### Task brief
Copy every record verbatim but exclude the pictures.

□ □ □ □

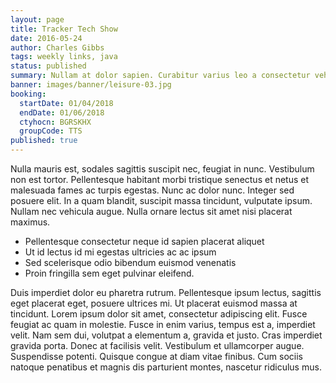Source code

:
 ```yaml
---
layout: page
title: Tracker Tech Show
date: 2016-05-24
author: Charles Gibbs
tags: weekly links, java
status: published
summary: Nullam at dolor sapien. Curabitur varius leo a consectetur vehicula.
banner: images/banner/leisure-03.jpg
booking:
  startDate: 01/04/2018
  endDate: 01/06/2018
  ctyhocn: BGRSKHX
  groupCode: TTS
published: true
---
```

Nulla mauris est, sodales sagittis suscipit nec, feugiat in nunc. Vestibulum non est tortor. Pellentesque habitant morbi tristique senectus et netus et malesuada fames ac turpis egestas. Nunc ac dolor nunc. Integer sed posuere elit. In a quam blandit, suscipit massa tincidunt, vulputate ipsum. Nullam nec vehicula augue. Nulla ornare lectus sit amet nisi placerat maximus.

* Pellentesque consectetur neque id sapien placerat aliquet
* Ut id lectus id mi egestas ultricies ac ac ipsum
* Sed scelerisque odio bibendum euismod venenatis
* Proin fringilla sem eget pulvinar eleifend.

Duis imperdiet dolor eu pharetra rutrum. Pellentesque ipsum lectus, sagittis eget placerat eget, posuere ultrices mi. Ut placerat euismod massa at tincidunt. Lorem ipsum dolor sit amet, consectetur adipiscing elit. Fusce feugiat ac quam in molestie. Fusce in enim varius, tempus est a, imperdiet velit. Nam sem dui, volutpat a elementum a, gravida et justo. Cras imperdiet gravida porta. Donec at facilisis velit. Vestibulum et ullamcorper augue. Suspendisse potenti. Quisque congue at diam vitae finibus. Cum sociis natoque penatibus et magnis dis parturient montes, nascetur ridiculus mus.
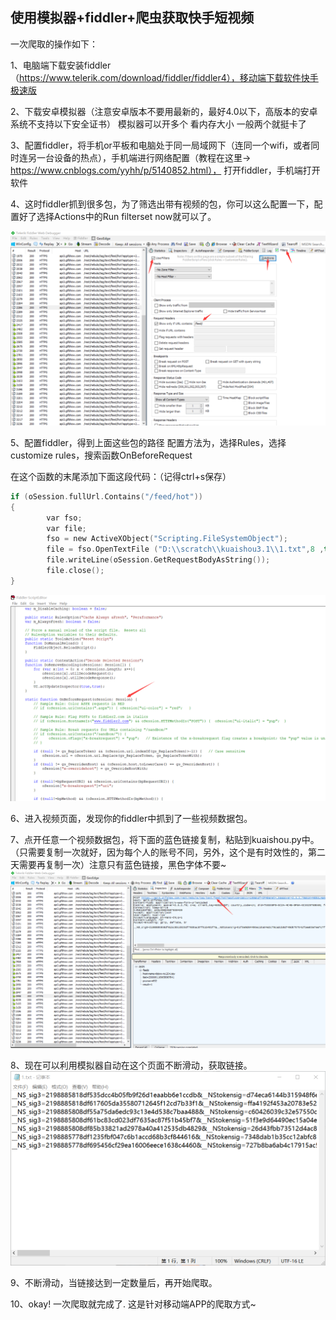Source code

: ## 使用模拟器+fiddler+爬虫获取快手短视频

一次爬取的操作如下：

1、电脑端下载安装fiddler（https://www.telerik.com/download/fiddler/fiddler4），移动端下载软件快手极速版

2、下载安卓模拟器（注意安卓版本不要用最新的，最好4.0以下，高版本的安卓系统不支持以下安全证书） 模拟器可以开多个 看内存大小 一般两个就挺卡了

3、配置fiddler，将手机or平板和电脑处于同一局域网下（连同一个wifi，或者同时连另一台设备的热点），手机端进行网络配置（教程在这里-> https://www.cnblogs.com/yyhh/p/5140852.html），
打开fiddler，手机端打开软件

4、这时fiddler抓到很多包，为了筛选出带有视频的包，你可以这么配置一下，配置好了选择Actions中的Run filterset now就可以了。

![image](./images/1.png)

5、配置fiddler，得到上面这些包的路径
配置方法为，选择Rules，选择customize rules，搜索函数OnBeforeRequest
 
在这个函数的末尾添加下面这段代码：（记得ctrl+s保存）
```C
if (oSession.fullUrl.Contains("/feed/hot"))        
{            
		var fso;            
		var file;            
		fso = new ActiveXObject("Scripting.FileSystemObject");            
		file = fso.OpenTextFile ("D:\\scratch\\kuaishou3.1\\1.txt",8 ,true, true); //文件保存路径，可自定义            
		file.writeLine(oSession.GetRequestBodyAsString());            
		file.close();        
}
```
![image](./images/2.png)

6、进入视频页面，发现你的fiddler中抓到了一些视频数据包。
 
7、点开任意一个视频数据包，将下面的蓝色链接复制，粘贴到kuaishou.py中。（只需要复制一次就好，因为每个人的账号不同，另外，这个是有时效性的，第二天需要再复制一次）注意只有蓝色链接，黑色字体不要~
![image](./images/3.png)


8、现在可以利用模拟器自动在这个页面不断滑动，获取链接。
![image](./images/4.png)

9、不断滑动，当链接达到一定数量后，再开始爬取。

10、okay! 一次爬取就完成了. 这是针对移动端APP的爬取方式~
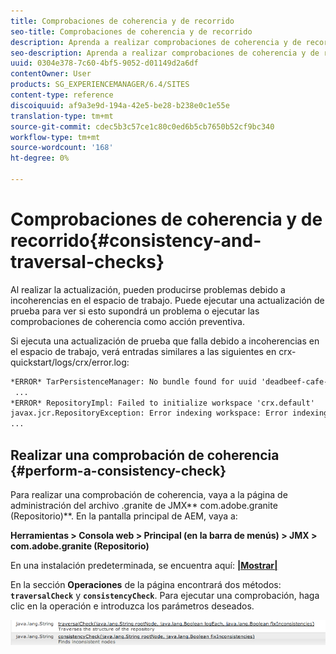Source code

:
 ```yaml
---
title: Comprobaciones de coherencia y de recorrido
seo-title: Comprobaciones de coherencia y de recorrido
description: Aprenda a realizar comprobaciones de coherencia y de recorrido.
seo-description: Aprenda a realizar comprobaciones de coherencia y de recorrido.
uuid: 0304e378-7c60-4bf5-9052-d01149d2a6df
contentOwner: User
products: SG_EXPERIENCEMANAGER/6.4/SITES
content-type: reference
discoiquuid: af9a3e9d-194a-42e5-be28-b238e0c1e55e
translation-type: tm+mt
source-git-commit: cdec5b3c57ce1c80c0ed6b5cb7650b52cf9bc340
workflow-type: tm+mt
source-wordcount: '168'
ht-degree: 0%

---
```



# Comprobaciones de coherencia y de recorrido{#consistency-and-traversal-checks}

Al realizar la actualización, pueden producirse problemas debido a incoherencias en el espacio de trabajo. Puede ejecutar una actualización de prueba para ver si esto supondrá un problema o ejecutar las comprobaciones de coherencia como acción preventiva.

Si ejecuta una actualización de prueba que falla debido a incoherencias en el espacio de trabajo, verá entradas similares a las siguientes en crx-quickstart/logs/crx/error.log:

```xml
*ERROR* TarPersistenceManager: No bundle found for uuid 'deadbeef-cafe-babe-cafe-babecafebabe'
 ...
*ERROR* RepositoryImpl: Failed to initialize workspace 'crx.default'
javax.jcr.RepositoryException: Error indexing workspace: Error indexing workspace: Error indexing workspace
...
```

## Realizar una comprobación de coherencia {#perform-a-consistency-check}

Para realizar una comprobación de coherencia, vaya a la página de administración del archivo .granite de JMX** com.adobe.granite (Repositorio)**. En la pantalla principal de AEM, vaya a:

**Herramientas > Consola web > Principal (en la barra de menús) > JMX > com.adobe.granite (Repositorio)**

En una instalación predeterminada, se encuentra aquí:  **[|Mostrar|](http://localhost:4502/system/console/jmx/com.adobe.granite%3Atype%3DRepository)**

En la sección **Operaciones** de la página encontrará dos métodos: **`traversalCheck`** y **`consistencyCheck`**. Para ejecutar una comprobación, haga clic en la operación e introduzca los parámetros deseados.

![chlimage_1-117](assets/chlimage_1-117.png)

□ □ □ □

### Solution
Source code

:
 ```yaml
---
layout: page
title: Tracker Tech Show
date: 2016-05-24
author: Charles Gibbs
tags: weekly links, java
status: published
summary: Nullam at dolor sapien. Curabitur varius leo a consectetur vehicula.
banner: images/banner/leisure-03.jpg
booking:
  startDate: 01/04/2018
  endDate: 01/06/2018
  ctyhocn: BGRSKHX
  groupCode: TTS
published: true
---
```

Nulla mauris est, sodales sagittis suscipit nec, feugiat in nunc. Vestibulum non est tortor. Pellentesque habitant morbi tristique senectus et netus et malesuada fames ac turpis egestas. Nunc ac dolor nunc. Integer sed posuere elit. In a quam blandit, suscipit massa tincidunt, vulputate ipsum. Nullam nec vehicula augue. Nulla ornare lectus sit amet nisi placerat maximus.

* Pellentesque consectetur neque id sapien placerat aliquet
* Ut id lectus id mi egestas ultricies ac ac ipsum
* Sed scelerisque odio bibendum euismod venenatis
* Proin fringilla sem eget pulvinar eleifend.

Duis imperdiet dolor eu pharetra rutrum. Pellentesque ipsum lectus, sagittis eget placerat eget, posuere ultrices mi. Ut placerat euismod massa at tincidunt. Lorem ipsum dolor sit amet, consectetur adipiscing elit. Fusce feugiat ac quam in molestie. Fusce in enim varius, tempus est a, imperdiet velit. Nam sem dui, volutpat a elementum a, gravida et justo. Cras imperdiet gravida porta. Donec at facilisis velit. Vestibulum et ullamcorper augue. Suspendisse potenti. Quisque congue at diam vitae finibus. Cum sociis natoque penatibus et magnis dis parturient montes, nascetur ridiculus mus.
Source code

: ## 使用模拟器+fiddler+爬虫获取快手短视频

一次爬取的操作如下：

1、电脑端下载安装fiddler（https://www.telerik.com/download/fiddler/fiddler4），移动端下载软件快手极速版

2、下载安卓模拟器（注意安卓版本不要用最新的，最好4.0以下，高版本的安卓系统不支持以下安全证书） 模拟器可以开多个 看内存大小 一般两个就挺卡了

3、配置fiddler，将手机or平板和电脑处于同一局域网下（连同一个wifi，或者同时连另一台设备的热点），手机端进行网络配置（教程在这里-> https://www.cnblogs.com/yyhh/p/5140852.html），
打开fiddler，手机端打开软件

4、这时fiddler抓到很多包，为了筛选出带有视频的包，你可以这么配置一下，配置好了选择Actions中的Run filterset now就可以了。

![image](./images/1.png)

5、配置fiddler，得到上面这些包的路径
配置方法为，选择Rules，选择customize rules，搜索函数OnBeforeRequest
 
在这个函数的末尾添加下面这段代码：（记得ctrl+s保存）
```C
if (oSession.fullUrl.Contains("/feed/hot"))        
{            
		var fso;            
		var file;            
		fso = new ActiveXObject("Scripting.FileSystemObject");            
		file = fso.OpenTextFile ("D:\\scratch\\kuaishou3.1\\1.txt",8 ,true, true); //文件保存路径，可自定义            
		file.writeLine(oSession.GetRequestBodyAsString());            
		file.close();        
}
```
![image](./images/2.png)

6、进入视频页面，发现你的fiddler中抓到了一些视频数据包。
 
7、点开任意一个视频数据包，将下面的蓝色链接复制，粘贴到kuaishou.py中。（只需要复制一次就好，因为每个人的账号不同，另外，这个是有时效性的，第二天需要再复制一次）注意只有蓝色链接，黑色字体不要~
![image](./images/3.png)


8、现在可以利用模拟器自动在这个页面不断滑动，获取链接。
![image](./images/4.png)

9、不断滑动，当链接达到一定数量后，再开始爬取。

10、okay! 一次爬取就完成了. 这是针对移动端APP的爬取方式~
Source code

:
 ```yaml
---
title: Comprobaciones de coherencia y de recorrido
seo-title: Comprobaciones de coherencia y de recorrido
description: Aprenda a realizar comprobaciones de coherencia y de recorrido.
seo-description: Aprenda a realizar comprobaciones de coherencia y de recorrido.
uuid: 0304e378-7c60-4bf5-9052-d01149d2a6df
contentOwner: User
products: SG_EXPERIENCEMANAGER/6.4/SITES
content-type: reference
discoiquuid: af9a3e9d-194a-42e5-be28-b238e0c1e55e
translation-type: tm+mt
source-git-commit: cdec5b3c57ce1c80c0ed6b5cb7650b52cf9bc340
workflow-type: tm+mt
source-wordcount: '168'
ht-degree: 0%

---
```



# Comprobaciones de coherencia y de recorrido{#consistency-and-traversal-checks}

Al realizar la actualización, pueden producirse problemas debido a incoherencias en el espacio de trabajo. Puede ejecutar una actualización de prueba para ver si esto supondrá un problema o ejecutar las comprobaciones de coherencia como acción preventiva.

Si ejecuta una actualización de prueba que falla debido a incoherencias en el espacio de trabajo, verá entradas similares a las siguientes en crx-quickstart/logs/crx/error.log:

```xml
*ERROR* TarPersistenceManager: No bundle found for uuid 'deadbeef-cafe-babe-cafe-babecafebabe'
 ...
*ERROR* RepositoryImpl: Failed to initialize workspace 'crx.default'
javax.jcr.RepositoryException: Error indexing workspace: Error indexing workspace: Error indexing workspace
...
```

## Realizar una comprobación de coherencia {#perform-a-consistency-check}

Para realizar una comprobación de coherencia, vaya a la página de administración del archivo .granite de JMX** com.adobe.granite (Repositorio)**. En la pantalla principal de AEM, vaya a:

**Herramientas > Consola web > Principal (en la barra de menús) > JMX > com.adobe.granite (Repositorio)**

En una instalación predeterminada, se encuentra aquí:  **[|Mostrar|](http://localhost:4502/system/console/jmx/com.adobe.granite%3Atype%3DRepository)**

En la sección **Operaciones** de la página encontrará dos métodos: **`traversalCheck`** y **`consistencyCheck`**. Para ejecutar una comprobación, haga clic en la operación e introduzca los parámetros deseados.

![chlimage_1-117](assets/chlimage_1-117.png)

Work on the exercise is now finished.